As reported by Bloomberg (opens in new tab), the move by Shopify CEO Tobi Lutke accompanied new rules requiring that no meetings be held on Wednesdays, and that meetings larger than 50 people only take place within a six-hour window on Thursdays.
The move to reduce time spent in meetings, similar to those taken recently at Meta, Clorox, Twilio, Slack and Asana is likely a bid to increase productivity across the company, after, according to Bloomberg, it spent 2022 cutting costs.
Shopify’s meeting purge
Shopify seems to be tackling a perceived decrease in productivity at the source, with Lutke claiming that participation in large meetings and internal chat groups maintains “the status quo”.
Kaz Nejatian, Shopify’s Chief Operating Officer and Vice President of Product, told Forbes (opens in new tab) that “the most important resource we have is the time of individual contributors. Companies are built improperly around the time of the manager rather than the doer.”

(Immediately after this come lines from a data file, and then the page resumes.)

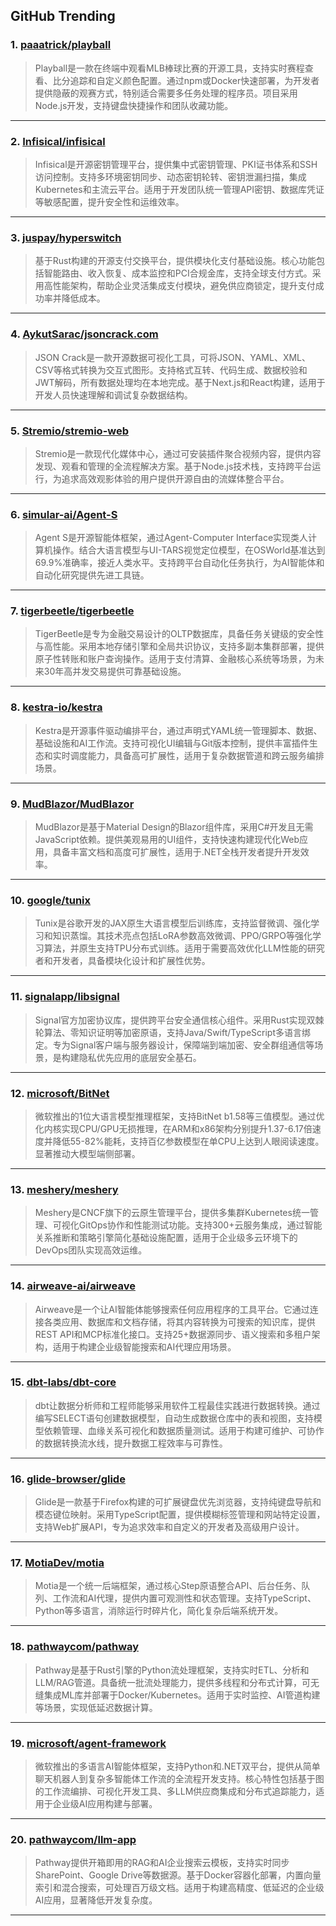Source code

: ## GitHub Trending


### 1. [paaatrick/playball](https://github.com/paaatrick/playball)
> Playball是一款在终端中观看MLB棒球比赛的开源工具，支持实时赛程查看、比分追踪和自定义颜色配置。通过npm或Docker快速部署，为开发者提供隐蔽的观赛方式，特别适合需要多任务处理的程序员。项目采用Node.js开发，支持键盘快捷操作和团队收藏功能。
---

### 2. [Infisical/infisical](https://github.com/Infisical/infisical)
> Infisical是开源密钥管理平台，提供集中式密钥管理、PKI证书体系和SSH访问控制。支持多环境密钥同步、动态密钥轮转、密钥泄漏扫描，集成Kubernetes和主流云平台。适用于开发团队统一管理API密钥、数据库凭证等敏感配置，提升安全性和运维效率。
---

### 3. [juspay/hyperswitch](https://github.com/juspay/hyperswitch)
> 基于Rust构建的开源支付交换平台，提供模块化支付基础设施。核心功能包括智能路由、收入恢复、成本监控和PCI合规金库，支持全球支付方式。采用高性能架构，帮助企业灵活集成支付模块，避免供应商锁定，提升支付成功率并降低成本。
---

### 4. [AykutSarac/jsoncrack.com](https://github.com/AykutSarac/jsoncrack.com)
> JSON Crack是一款开源数据可视化工具，可将JSON、YAML、XML、CSV等格式转换为交互式图形。支持格式互转、代码生成、数据校验和JWT解码，所有数据处理均在本地完成。基于Next.js和React构建，适用于开发人员快速理解和调试复杂数据结构。
---

### 5. [Stremio/stremio-web](https://github.com/Stremio/stremio-web)
> Stremio是一款现代化媒体中心，通过可安装插件聚合视频内容，提供内容发现、观看和管理的全流程解决方案。基于Node.js技术栈，支持跨平台运行，为追求高效观影体验的用户提供开源自由的流媒体整合平台。
---

### 6. [simular-ai/Agent-S](https://github.com/simular-ai/Agent-S)
> Agent S是开源智能体框架，通过Agent-Computer Interface实现类人计算机操作。结合大语言模型与UI-TARS视觉定位模型，在OSWorld基准达到69.9%准确率，接近人类水平。支持跨平台自动化任务执行，为AI智能体和自动化研究提供先进工具链。
---

### 7. [tigerbeetle/tigerbeetle](https://github.com/tigerbeetle/tigerbeetle)
> TigerBeetle是专为金融交易设计的OLTP数据库，具备任务关键级的安全性与高性能。采用本地存储引擎和全局共识协议，支持多副本集群部署，提供原子性转账和账户查询操作。适用于支付清算、金融核心系统等场景，为未来30年高并发交易提供可靠基础设施。
---

### 8. [kestra-io/kestra](https://github.com/kestra-io/kestra)
> Kestra是开源事件驱动编排平台，通过声明式YAML统一管理脚本、数据、基础设施和AI工作流。支持可视化UI编辑与Git版本控制，提供丰富插件生态和实时调度能力，具备高可扩展性，适用于复杂数据管道和跨云服务编排场景。
---

### 9. [MudBlazor/MudBlazor](https://github.com/MudBlazor/MudBlazor)
> MudBlazor是基于Material Design的Blazor组件库，采用C#开发且无需JavaScript依赖。提供美观易用的UI组件，支持快速构建现代化Web应用，具备丰富文档和高度可扩展性，适用于.NET全栈开发者提升开发效率。
---

### 10. [google/tunix](https://github.com/google/tunix)
> Tunix是谷歌开发的JAX原生大语言模型后训练库，支持监督微调、强化学习和知识蒸馏。其技术亮点包括LoRA参数高效微调、PPO/GRPO等强化学习算法，并原生支持TPU分布式训练。适用于需要高效优化LLM性能的研究者和开发者，具备模块化设计和扩展性优势。
---

### 11. [signalapp/libsignal](https://github.com/signalapp/libsignal)
> Signal官方加密协议库，提供跨平台安全通信核心组件。采用Rust实现双棘轮算法、零知识证明等加密原语，支持Java/Swift/TypeScript多语言绑定。专为Signal客户端与服务器设计，保障端到端加密、安全群组通信等场景，是构建隐私优先应用的底层安全基石。
---

### 12. [microsoft/BitNet](https://github.com/microsoft/BitNet)
> 微软推出的1位大语言模型推理框架，支持BitNet b1.58等三值模型。通过优化内核实现CPU/GPU无损推理，在ARM和x86架构分别提升1.37-6.17倍速度并降低55-82%能耗，支持百亿参数模型在单CPU上达到人眼阅读速度。显著推动大模型端侧部署。
---

### 13. [meshery/meshery](https://github.com/meshery/meshery)
> Meshery是CNCF旗下的云原生管理平台，提供多集群Kubernetes统一管理、可视化GitOps协作和性能测试功能。支持300+云服务集成，通过智能关系推断和策略引擎简化基础设施配置，适用于企业级多云环境下的DevOps团队实现高效运维。
---

### 14. [airweave-ai/airweave](https://github.com/airweave-ai/airweave)
> Airweave是一个让AI智能体能够搜索任何应用程序的工具平台。它通过连接各类应用、数据库和文档存储，将其内容转换为可搜索的知识库，提供REST API和MCP标准化接口。支持25+数据源同步、语义搜索和多租户架构，适用于构建企业级智能搜索和AI代理应用场景。
---

### 15. [dbt-labs/dbt-core](https://github.com/dbt-labs/dbt-core)
> dbt让数据分析师和工程师能够采用软件工程最佳实践进行数据转换。通过编写SELECT语句创建数据模型，自动生成数据仓库中的表和视图，支持模型依赖管理、血缘关系可视化和数据质量测试。适用于构建可维护、可协作的数据转换流水线，提升数据工程效率与可靠性。
---

### 16. [glide-browser/glide](https://github.com/glide-browser/glide)
> Glide是一款基于Firefox构建的可扩展键盘优先浏览器，支持纯键盘导航和模态键位映射。采用TypeScript配置，提供模糊标签管理和网站特定设置，支持Web扩展API，专为追求效率和自定义的开发者及高级用户设计。
---

### 17. [MotiaDev/motia](https://github.com/MotiaDev/motia)
> Motia是一个统一后端框架，通过核心Step原语整合API、后台任务、队列、工作流和AI代理，提供内置可观测性和状态管理。支持TypeScript、Python等多语言，消除运行时碎片化，简化复杂后端系统开发。
---

### 18. [pathwaycom/pathway](https://github.com/pathwaycom/pathway)
> Pathway是基于Rust引擎的Python流处理框架，支持实时ETL、分析和LLM/RAG管道。具备统一批流处理能力，提供多线程和分布式计算，可无缝集成ML库并部署于Docker/Kubernetes。适用于实时监控、AI管道构建等场景，实现低延迟数据计算。
---

### 19. [microsoft/agent-framework](https://github.com/microsoft/agent-framework)
> 微软推出的多语言AI智能体框架，支持Python和.NET双平台，提供从简单聊天机器人到复杂多智能体工作流的全流程开发支持。核心特性包括基于图的工作流编排、可视化开发工具、多LLM供应商集成和分布式追踪能力，适用于企业级AI应用构建与部署。
---

### 20. [pathwaycom/llm-app](https://github.com/pathwaycom/llm-app)
> Pathway提供开箱即用的RAG和AI企业搜索云模板，支持实时同步SharePoint、Google Drive等数据源。基于Docker容器化部署，内置向量索引和混合搜索，可处理百万级文档。适用于构建高精度、低延迟的企业级AI应用，显著降低开发复杂度。
---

Nejatian also discussed ‘forcing change’ within the company, which it aims to do via automation, using a bot to remind meeting organizers of the new policies.
The move comes as tech companies across the board are adopting similar policies in order to claw back time on the calendar, all coming up with their own term for the phenomenon of time perceived as wasted in meetings taking away from take that could be spent performing meaningful work.
Slack executives reportedly call it “calendar bankruptcy”, while Asana has run its own “meeting doomsday” experiment to clear calendars in the past. Like Shopify, it directed employees to be “judicious” about regular meetings added back to the calendar.